[Stored items from a collection]

::::::::

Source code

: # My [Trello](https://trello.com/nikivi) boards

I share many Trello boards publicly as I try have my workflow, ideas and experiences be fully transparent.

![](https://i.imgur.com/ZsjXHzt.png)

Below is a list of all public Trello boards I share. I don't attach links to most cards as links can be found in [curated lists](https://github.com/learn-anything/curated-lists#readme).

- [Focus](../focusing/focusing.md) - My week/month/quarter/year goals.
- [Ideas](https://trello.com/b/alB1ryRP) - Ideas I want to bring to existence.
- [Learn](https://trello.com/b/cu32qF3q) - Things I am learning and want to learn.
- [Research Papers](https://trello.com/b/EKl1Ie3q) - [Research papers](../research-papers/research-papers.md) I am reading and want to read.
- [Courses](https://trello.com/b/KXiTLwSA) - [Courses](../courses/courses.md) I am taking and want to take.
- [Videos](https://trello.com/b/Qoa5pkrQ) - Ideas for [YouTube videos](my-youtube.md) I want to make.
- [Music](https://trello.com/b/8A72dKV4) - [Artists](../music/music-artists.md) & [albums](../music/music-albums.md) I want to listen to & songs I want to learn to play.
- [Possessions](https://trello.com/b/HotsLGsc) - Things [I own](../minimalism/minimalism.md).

::::::::

# AIM OF THE EXERCISE
Show the lines of the records that include the string "Things".

# PROBLEM SOLUTION
- [Learn](https://trello.com/b/cu32qF3q) - Things I am learning and want to learn.
- [Possessions](https://trello.com/b/HotsLGsc) - Things [I own](../minimalism/minimalism.md).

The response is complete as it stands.